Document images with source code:
((
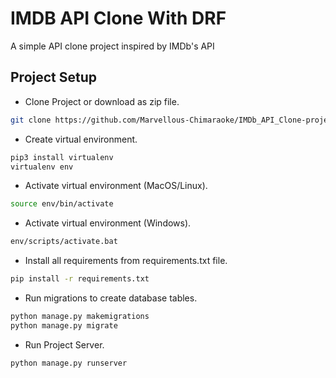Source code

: # IMDB API Clone With DRF
A simple API clone project inspired by IMDb's API

## Project Setup
 - Clone Project or download as zip file.
 ```bash
 git clone https://github.com/Marvellous-Chimaraoke/IMDb_API_Clone-project.git
 ```
 - Create virtual environment.
 ```bash
 pip3 install virtualenv
 virtualenv env
 ```
- Activate virtual environment (MacOS/Linux).
```bash
source env/bin/activate
``` 
- Activate virtual environment (Windows).
```bash
env/scripts/activate.bat
```   
 - Install all requirements from requirements.txt file.
 ```bash
 pip install -r requirements.txt
 ```
 - Run migrations to create database tables.
 ```bash
 python manage.py makemigrations
 python manage.py migrate
 ```
 - Run Project Server.
 ```bash
 python manage.py runserver
 ```
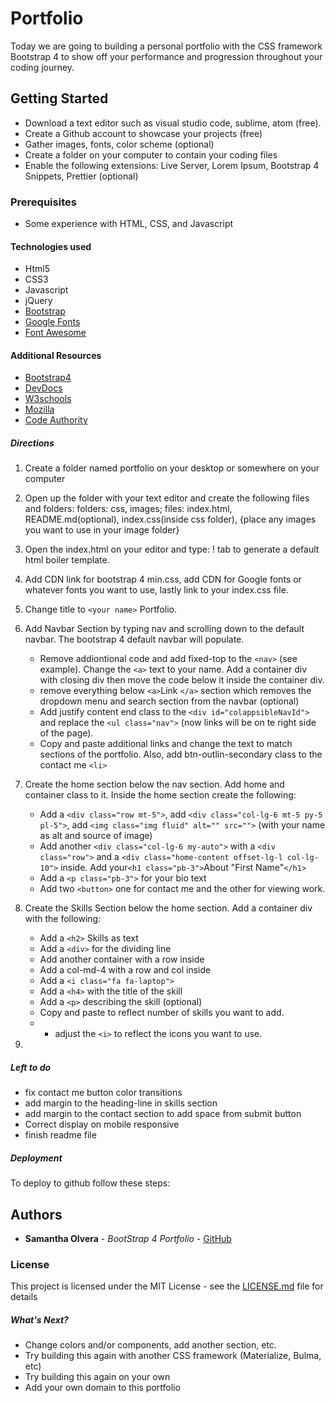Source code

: # Portfolio
Today we are going to building a personal portfolio with the CSS framework Bootstrap 4 to show off your performance and progression throughout your coding journey. 

## Getting Started
- Download a text editor such as visual studio code, sublime, atom (free).
- Create a Github account to showcase your projects (free)
- Gather images, fonts, color scheme (optional)
- Create a folder on your computer to contain your coding files
- Enable the following extensions: Live Server, Lorem Ipsum, Bootstrap 4 Snippets, Prettier (optional)

### Prerequisites
- Some experience with HTML, CSS, and Javascript

#### Technologies used
- Html5
- CSS3
- Javascript
- jQuery
- [Bootstrap](https://getbootstrap.com/)
- [Google Fonts](https://fonts.google.com/)
- [Font Awesome](https://fontawesome.com/)


#### Additional Resources
- [Bootstrap4](https://getbootstrap.com/)
- [DevDocs](https://devdocs.io/)
- [W3schools](https://www.w3schools.com/)
- [Mozilla](https://developer.mozilla.org/en-US/)
- [Code Authority](https://www.codeauthority.com/Blog/Entry/best-css-frameworks-2019)


<!-- Add stuff below for portfolio -->

##### Directions

1. Create a folder named portfolio on your desktop or somewhere on your computer

2. Open up the folder with your text editor and create the following files and folders: 
folders: css, images; files: index.html, README.md(optional), index.css(inside css folder), {place any images you want to use in your image folder}

3. Open the index.html on your editor and type: ! tab to generate a default html boiler template. 

4. Add CDN link for bootstrap 4 min.css, add CDN for Google fonts or whatever fonts you want to use, lastly link to your index.css file. 

5. Change title to ```<your name>``` Portfolio.

6. Add Navbar Section by typing nav and scrolling down to the default navbar. The bootstrap 4 default navbar will populate. 
    - Remove addiontional code and add fixed-top to the ```<nav>``` (see example). Change the ```<a>``` text to your name. Add a container div with closing div then move the code below it inside the container div. 
    - remove everything below ```<a>```Link ```</a>``` section which removes the dropdown menu and search section from the navbar (optional)
    - Add justify content end class to the ```<div id="colappsibleNavId">``` and replace the ```<ul class="nav">``` (now links will be on te right side of the page).
    - Copy and paste additional links and change the text to match sections of the portfolio. Also, add btn-outlin-secondary class to the contact me ```<li>```
7. Create the home section below the nav section. Add home and container class to it. Inside the home section create the following:
    - Add a ```<div class="row mt-5">```, add ```<div class="col-lg-6 mt-5 py-5 pl-5">```, add ```<img class="img fluid" alt="" src="">``` (with your name as alt and source of image)
    - Add another ```<div class="col-lg-6 my-auto">``` with a ```<div class="row">``` and a ```<div class="home-content offset-lg-l col-lg-10">``` inside. Add your```<h1 class="pb-3">```About "First Name"```</h1>```
    - Add a ```<p class="pb-3">``` for your bio text
    - Add two ```<button>``` one for contact me and the other for viewing work.

8. Create the Skills Section below the home section. Add a container div with the following:
    - Add a ```<h2>``` Skills as text
    - Add a ```<div>``` for the dividing line
    - Add another container with a row inside
    - Add a col-md-4 with a row and col inside
    - Add a ```<i class="fa fa-laptop">```
    - Add a ```<h4>``` with the title of the skill
    - Add a ```<p>``` describing the skill (optional)
    - Copy and paste to reflect number of skills you want to add.
    - * adjust the ```<i>``` to reflect the icons you want to use.
9. 

##### Left to do
- fix contact me button color transitions
- add margin to the heading-line in skills section
- add margin to the contact section to add space from submit button
- Correct display on mobile responsive
- finish readme file


##### Deployment

To deploy to github follow these steps: 

## Authors

* **Samantha Olvera** - *BootStrap 4 Portfolio* - [GitHub](https://github.com/smolvera)

### License

This project is licensed under the MIT License - see the [LICENSE.md](LICENSE.md) file for details

##### What's Next?

* Change colors and/or components, add another section, etc.
* Try building this again with another CSS framework (Materialize, Bulma, etc)
* Try building this again on your own
* Add your own domain to this portfolio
))
** What you are asked to do **
Output the data exactly as it appears. The pictures do not belong in it.

** Output of the task **
Source code

: # IMDB API Clone With DRF
A simple API clone project inspired by IMDb's API

## Project Setup
 - Clone Project or download as zip file.
 ```bash
 git clone https://github.com/Marvellous-Chimaraoke/IMDb_API_Clone-project.git
 ```
 - Create virtual environment.
 ```bash
 pip3 install virtualenv
 virtualenv env
 ```
- Activate virtual environment (MacOS/Linux).
```bash
source env/bin/activate
``` 
- Activate virtual environment (Windows).
```bash
env/scripts/activate.bat
```   
 - Install all requirements from requirements.txt file.
 ```bash
 pip install -r requirements.txt
 ```
 - Run migrations to create database tables.
 ```bash
 python manage.py makemigrations
 python manage.py migrate
 ```
 - Run Project Server.
 ```bash
 python manage.py runserver
 ```
Source code

: # Portfolio
Today we are going to building a personal portfolio with the CSS framework Bootstrap 4 to show off your performance and progression throughout your coding journey. 

## Getting Started
- Download a text editor such as visual studio code, sublime, atom (free).
- Create a Github account to showcase your projects (free)
- Gather images, fonts, color scheme (optional)
- Create a folder on your computer to contain your coding files
- Enable the following extensions: Live Server, Lorem Ipsum, Bootstrap 4 Snippets, Prettier (optional)

### Prerequisites
- Some experience with HTML, CSS, and Javascript

#### Technologies used
- Html5
- CSS3
- Javascript
- jQuery
- [Bootstrap](https://getbootstrap.com/)
- [Google Fonts](https://fonts.google.com/)
- [Font Awesome](https://fontawesome.com/)


#### Additional Resources
- [Bootstrap4](https://getbootstrap.com/)
- [DevDocs](https://devdocs.io/)
- [W3schools](https://www.w3schools.com/)
- [Mozilla](https://developer.mozilla.org/en-US/)
- [Code Authority](https://www.codeauthority.com/Blog/Entry/best-css-frameworks-2019)


<!-- Add stuff below for portfolio -->

##### Directions

1. Create a folder named portfolio on your desktop or somewhere on your computer

2. Open up the folder with your text editor and create the following files and folders: 
folders: css, images; files: index.html, README.md(optional), index.css(inside css folder), {place any images you want to use in your image folder}

3. Open the index.html on your editor and type: ! tab to generate a default html boiler template. 

4. Add CDN link for bootstrap 4 min.css, add CDN for Google fonts or whatever fonts you want to use, lastly link to your index.css file. 

5. Change title to ```<your name>``` Portfolio.

6. Add Navbar Section by typing nav and scrolling down to the default navbar. The bootstrap 4 default navbar will populate. 
    - Remove addiontional code and add fixed-top to the ```<nav>``` (see example). Change the ```<a>``` text to your name. Add a container div with closing div then move the code below it inside the container div. 
    - remove everything below ```<a>```Link ```</a>``` section which removes the dropdown menu and search section from the navbar (optional)
    - Add justify content end class to the ```<div id="colappsibleNavId">``` and replace the ```<ul class="nav">``` (now links will be on te right side of the page).
    - Copy and paste additional links and change the text to match sections of the portfolio. Also, add btn-outlin-secondary class to the contact me ```<li>```
7. Create the home section below the nav section. Add home and container class to it. Inside the home section create the following:
    - Add a ```<div class="row mt-5">```, add ```<div class="col-lg-6 mt-5 py-5 pl-5">```, add ```<img class="img fluid" alt="" src="">``` (with your name as alt and source of image)
    - Add another ```<div class="col-lg-6 my-auto">``` with a ```<div class="row">``` and a ```<div class="home-content offset-lg-l col-lg-10">``` inside. Add your```<h1 class="pb-3">```About "First Name"```</h1>```
    - Add a ```<p class="pb-3">``` for your bio text
    - Add two ```<button>``` one for contact me and the other for viewing work.

8. Create the Skills Section below the home section. Add a container div with the following:
    - Add a ```<h2>``` Skills as text
    - Add a ```<div>``` for the dividing line
    - Add another container with a row inside
    - Add a col-md-4 with a row and col inside
    - Add a ```<i class="fa fa-laptop">```
    - Add a ```<h4>``` with the title of the skill
    - Add a ```<p>``` describing the skill (optional)
    - Copy and paste to reflect number of skills you want to add.
    - * adjust the ```<i>``` to reflect the icons you want to use.
9. 

##### Left to do
- fix contact me button color transitions
- add margin to the heading-line in skills section
- add margin to the contact section to add space from submit button
- Correct display on mobile responsive
- finish readme file


##### Deployment

To deploy to github follow these steps: 

## Authors

* **Samantha Olvera** - *BootStrap 4 Portfolio* - [GitHub](https://github.com/smolvera)

### License

This project is licensed under the MIT License - see the [LICENSE.md](LICENSE.md) file for details

##### What's Next?

* Change colors and/or components, add another section, etc.
* Try building this again with another CSS framework (Materialize, Bulma, etc)
* Try building this again on your own
* Add your own domain to this portfolio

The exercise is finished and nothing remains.